The body of an Israeli teenager who was kidnapped by Palestinian gunmen from a hospital in the northern West Bank city of Jenin after his car crashed was returned to his family Thursday. He was finally laid to rest later that day.
Thousands of mourners from the Druze community, to which Tiran Fero (pictured) belonged, participated in his funeral procession in the Druze town of Daliyat al-Karmel in northern Israel, on what would have been Fero’s 18th birthday.
Fero had been driving with a friend in the city to get his car fixed when they were involved in a traffic accident. His friend was later transferred to Israel for treatment via a military helicopter. Palestinian medical personnel believed it would be too risky to move Fero, so he remained at Ibn Sina Hospital in Jenin.
The gunmen were duped into thinking Fero was an undercover IDF soldier when they saw the military helicopter and drones, Haaretz reported citing Palestinian officials, and decided to kidnap him.
Fero’s uncle later claimed his nephew was alive prior to the abduction and that a group of 30 gunmen had stormed the hospital, asking for the “boy who had been in a car crash,” before taking him off life support and whisking him off in a waiting car.
“They were shooting in the air and shouting in Arabic… nobody dared to stop them,” Edri Fero told Israel’s Kan public broadcaster. “They disconnected him from the machines and tossed him into a car.”
“We saw them with our own eyes. They were armed, they came as if it was the intifada,” Fero, who was visiting his nephew at the hospital, added.
“If we hadn’t complied, we would have been kidnapped ourselves. We barely escaped and hid somewhere until [Israeli] security forces got us out. We were lucky. It was like a scene from a movie, hard to describe,” he said.
The kidnappers were demanding the release of Palestinian terrorists imprisoned by Israel in exchange for Fero.
Israel did not take part in any exchange for the body, a senior defense source told reporters Thursday morning.

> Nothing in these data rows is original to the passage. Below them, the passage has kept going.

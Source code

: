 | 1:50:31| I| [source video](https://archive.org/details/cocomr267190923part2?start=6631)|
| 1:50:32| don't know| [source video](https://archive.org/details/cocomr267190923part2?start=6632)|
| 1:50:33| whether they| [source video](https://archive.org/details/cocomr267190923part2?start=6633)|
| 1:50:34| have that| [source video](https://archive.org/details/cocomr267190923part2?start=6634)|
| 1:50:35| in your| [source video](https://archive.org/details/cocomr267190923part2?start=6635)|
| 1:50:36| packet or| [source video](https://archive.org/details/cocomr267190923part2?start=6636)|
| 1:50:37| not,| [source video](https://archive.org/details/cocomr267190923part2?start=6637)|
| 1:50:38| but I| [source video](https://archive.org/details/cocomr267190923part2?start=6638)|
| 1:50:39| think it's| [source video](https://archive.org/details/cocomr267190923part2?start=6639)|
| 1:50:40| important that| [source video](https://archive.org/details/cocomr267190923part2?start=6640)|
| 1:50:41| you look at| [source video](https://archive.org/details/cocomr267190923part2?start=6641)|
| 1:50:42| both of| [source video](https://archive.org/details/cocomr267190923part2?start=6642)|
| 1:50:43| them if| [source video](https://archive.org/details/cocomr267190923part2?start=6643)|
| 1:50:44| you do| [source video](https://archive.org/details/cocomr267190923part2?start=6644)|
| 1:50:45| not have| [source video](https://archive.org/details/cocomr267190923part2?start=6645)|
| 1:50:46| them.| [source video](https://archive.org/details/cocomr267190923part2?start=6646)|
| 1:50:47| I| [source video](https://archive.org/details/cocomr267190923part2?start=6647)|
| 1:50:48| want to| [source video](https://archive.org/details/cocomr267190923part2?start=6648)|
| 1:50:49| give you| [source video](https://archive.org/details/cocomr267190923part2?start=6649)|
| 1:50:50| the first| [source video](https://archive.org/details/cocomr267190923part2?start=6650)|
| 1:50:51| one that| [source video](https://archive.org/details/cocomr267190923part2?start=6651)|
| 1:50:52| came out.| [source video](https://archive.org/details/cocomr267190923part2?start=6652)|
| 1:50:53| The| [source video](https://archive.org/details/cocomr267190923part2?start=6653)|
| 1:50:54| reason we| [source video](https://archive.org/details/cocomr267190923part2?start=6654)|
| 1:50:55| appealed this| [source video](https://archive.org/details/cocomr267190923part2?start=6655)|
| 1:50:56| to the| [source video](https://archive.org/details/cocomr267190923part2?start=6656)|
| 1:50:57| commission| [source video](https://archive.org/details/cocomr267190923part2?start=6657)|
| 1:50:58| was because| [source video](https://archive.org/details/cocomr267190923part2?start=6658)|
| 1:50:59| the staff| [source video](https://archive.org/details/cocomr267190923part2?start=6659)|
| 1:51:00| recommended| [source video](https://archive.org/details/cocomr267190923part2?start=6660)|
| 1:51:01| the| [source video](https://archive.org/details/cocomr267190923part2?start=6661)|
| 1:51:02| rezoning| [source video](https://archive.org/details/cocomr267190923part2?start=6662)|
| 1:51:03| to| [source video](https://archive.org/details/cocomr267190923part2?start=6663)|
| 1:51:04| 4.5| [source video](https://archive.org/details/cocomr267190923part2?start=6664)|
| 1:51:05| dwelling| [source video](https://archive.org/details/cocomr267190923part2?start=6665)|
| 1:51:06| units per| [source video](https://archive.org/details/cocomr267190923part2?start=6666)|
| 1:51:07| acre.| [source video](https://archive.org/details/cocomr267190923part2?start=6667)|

“We held no negotiations with those who were holding the body. We gave nothing in return,” the source said. “We clarified that this body was going back to the family. The Palestinian Authority put pressure to end the saga quickly because it was embarrassed, and in Jenin, the kidnappers lost support after the public understood it would be paying a heavy financial price.”
On Thursday, videos of there Palestinian workers in Israel who were allegedly kidnapped by members of the Druze community were circulating on social media, with a masked man threatening that if Fero’s body was not returned, they would be killed.
A separate video showed members of the Druze community driving to Jenin armed with rifles.
At his funeral, Fero’s uncle Eddy said of the Druze community: “We are a peaceful group.”
“I ask that everyone act peacefully after the funeral. There should be no more lives lost., Let us return to a quiet life,” he said according to Israel’s Channel 12.
The kidnapping came amid a wave of Palestinian violence against Israelis and counter-terrorism raids in Jenin, which has become a terror hub.